Möglicherweise führte der Dreissigjährige Krieg (1618-1648) zu einem ersten Wachstum von La Chaux-de-Fonds, dessen geografische Lage den Handel begünstigte. Nach mehreren Anfragen erhielten die Einwohner das Recht, eine eigene Mairie einzurichten: Am 2. Dezember 1656 unterzeichnete der Fürst von Neuenburg, Henri II. d'Orléans-Longueville, die entsprechende Urkunde. Damit wurde aus der Pfarrei auch eine Verwaltungseinheit (Gemeinde) und ein eigener Niedergerichtsbezirk (Mairie). Die Gemeinde konnte nun drei Jahrmärkte und einen Wochenmarkt abhalten. Ihr Territorium wurde durch das Gebiet von Boinod im Süden leicht erweitert. Der Neuenburger Gouverneur Jakob von Stäffis-Molondin (Stavay-Molondin) ernannte Abraham Robert (1619-1679), Notar und Sekretär des Staatsrats, zum Maire. Robert überprüfte die Rechtstitel und verfasste die "Description de la frontière des Montagnes de Valangin". Eine erste Gemeindeschule wurde 1688 eröffnet.

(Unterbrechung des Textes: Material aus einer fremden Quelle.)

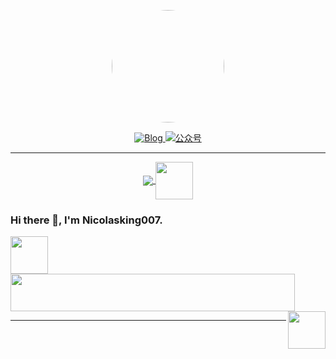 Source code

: <p align="center">
<img  src="https://nkupp.com/images/avatar.png" style="align:center;width:180px;max-width:180px;height:auto;border-radius:50%;">
<p>
  
<p align="center">
  <a href="https://nkupp.com/">
    <img src="https://img.shields.io/badge/%E5%8D%9A%E5%AE%A2-Blog-brightgreen" alt="Blog">
  </a>
  <a href="#公众号">
    <img src="https://img.shields.io/badge/%E5%85%AC%E4%BC%97%E5%8F%B7-曰坛-blue" alt="公众号">
  </a>
</p>

---

<div align="center">
  <a href="https://nkupp.com" target="_blank" style="display: inline-block;">
    <img
        src="http://profile-counter.glitch.me/nicolasking007/count.svg"
        align="center"
    />
    <img
        src="https://emojis.slackmojis.com/emojis/images/1643515259/12806/meow_attention.png" width="60" height="60"
        align="center"
    />
  </a>
</div> 

  
### Hi there 👋, I'm Nicolasking007.

<div>
    <img src="https://emojis.slackmojis.com/emojis/images/1643514525/5197/party_blob.gif" width="60" height="60"/> 
    <img src="https://readme-typing-svg.herokuapp.com?font=Fira+Code&pause=1000&color=5894F7&width=490&height=70&lines=Welcome+to+Nicolasking007+Github+Homepage;%E5%B1%B1%E4%B8%8D%E5%90%91%E6%88%91%E8%B5%B0%E6%9D%A5%EF%BC%8C%E6%88%91%E4%BE%BF%E5%90%91%E5%B1%B1%E8%B5%B0%E5%8E%BB;%E6%88%91%E7%9A%84%E5%85%AC%E4%BC%97%E5%8F%B7%EF%BC%9A%E6%9B%B0%E5%9D%9B++" width="455" height="60"/> 
    <img src="https://emojis.slackmojis.com/emojis/images/1643514525/5197/party_blob.gif" width="60" height="60" align="right"/> 
</div>

<!-- [![Ashutosh's github activity graph](https://github-readme-activity-graph.cyclic.app/graph?username=Nicolasking007&bg_color=d1daff&color=5a9e4c&line=4c9e5a&point=403d3d&area=true&hide_border=true)](https://github.com/ashutosh00710/github-readme-activity-graph) -->
--- 

  
<!-- ### My Skill Set
<table><tr><td valign="top" width="33%">



#### Github stats
<div align="center">
<img style="margin: 10px" src="https://github-readme-stats.vercel.app/api?username=nicolasking007&show_icons=true" alt="github stats" />

</div>

</td>
<td valign="top" width="33%">

#### Backend
<div align="center">
<img style="margin: 10px" src="https://profilinator.rishav.dev/skills-assets/python-original.svg" alt="python" height="50" />
<img style="margin: 10px" src="https://profilinator.rishav.dev/skills-assets/linux-original.svg" alt="Linux" height="50" />
<img style="margin: 10px" src="https://profilinator.rishav.dev/skills-assets/nginx-original.svg" alt="Nginx" height="50" />
<img style="margin: 10px" src="https://profilinator.rishav.dev/skills-assets/mongodb-original-wordmark.svg" alt="MongoDB" height="50" />
<img style="margin: 10px" src="https://profilinator.rishav.dev/skills-assets/nodejs-original-wordmark.svg" alt="Node.js" height="50" />
<img style="margin: 10px" src="https://profilinator.rishav.dev/skills-assets/mysql-original-wordmark.svg" alt="MySQL" height="50" />
<img style="margin: 10px" src="https://profilinator.rishav.dev/skills-assets/javascript-original.svg" alt="JavaScript" height="50" />
</div>

</td>
<td valign="top" width="33%">

#### DevOps
<div align="center">
<img style="margin: 10px" src="https://profilinator.rishav.dev/skills-assets/git-scm-icon.svg" alt="Git" height="50" />  
<img style="margin: 10px" src="https://profilinator.rishav.dev/skills-assets/gnu_bash-icon.svg" alt="Bash" height="50" />
<img style="margin: 10px" src="https://profilinator.rishav.dev/skills-assets/mongodb-original-wordmark.svg" alt="MongoDB" height="50" /> 
<img style="margin: 10px" src="https://profilinator.rishav.dev/skills-assets/docker-original-wordmark.svg" alt="Docker" height="50" />  
<img style="margin: 10px" src="https://profilinator.rishav.dev/skills-assets/gitlab.svg" alt="GitLab" height="50" /> 
<img style="margin: 10px" src="https://profilinator.rishav.dev/skills-assets/jenkins-icon.svg" alt="Jenkins" height="50" /> 
<img style="margin: 10px" src="https://profilinator.rishav.dev/skills-assets/grafana.png" alt="Grafana" height="50" />  
<img style="margin: 10px" src="https://profilinator.rishav.dev/skills-assets/influxdb.svg" alt="InfluxDB" height="50" />
</div>
</td>
</tr>
</table> -->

Die in mehreren Höfen erhaltene Bausubstanz lässt auf einen relativen bäuerlichen Reichtum im 17. Jahrhundert schliessen. Die Entwicklung des Handwerks blieb dagegen bescheiden. Andere Wirtschaftszweige entfalteten sich erst im 18. Jahrhundert mit der Spitzenklöppelei und der Uhrmacherei. Letztere breitete sich von Genf kommend der Jurakette entlang aus und wurde zur Zusatzbeschäftigung von Bauern und Handwerkern. Hinzu kamen qualifizierte Schmiede und Schlosser, die eingeführte Metalle verarbeiteten. Um die Mitte des 18. Jahrhunderts zählte man im Gebiet von La Chaux-de-Fonds rund 500 Spitzenklöpplerinnen. Bis 1800 sank deren Zahl auf 300, da die Uhrmacherei, welche sich schon in vorindustrieller Zeit als wichtige Branche etablierte, die Spitzenfabrikation stark konkurrenzierte. Die Uhrenherstellung erfolgte vom Beginn des 18. Jahrhunderts an im arbeitsteiligen System des établissage, einer speziellen Form des Verlagssystems. La Chaux-de-Fonds war bekannt für seine Pendulen, die auf den Jahrmärkten angeboten wurden. Um 1750 zählte man 68 Penduliers, 8 Kunstschreiner und 4 Bronzegiesser. Einige Penduliers aus La Chaux-de-Fonds wurden berühmt: so Josué Robert, königlicher Uhrmacher, oder Pierre Jaquet-Droz und seine Familie, bekannt für ihre Automaten. Freizügige Bestimmungen förderten die Einwanderung von Arbeitern aus der Schweiz, vor allem aus Genf, und aus der Freigrafschaft Burgund zur Verstärkung des einheimischen Handwerks. Die Uhrmacher entwickelten eine eigene Kultur, welche die Mentalität und Lebensweise im kleinen Ort allmählich veränderte.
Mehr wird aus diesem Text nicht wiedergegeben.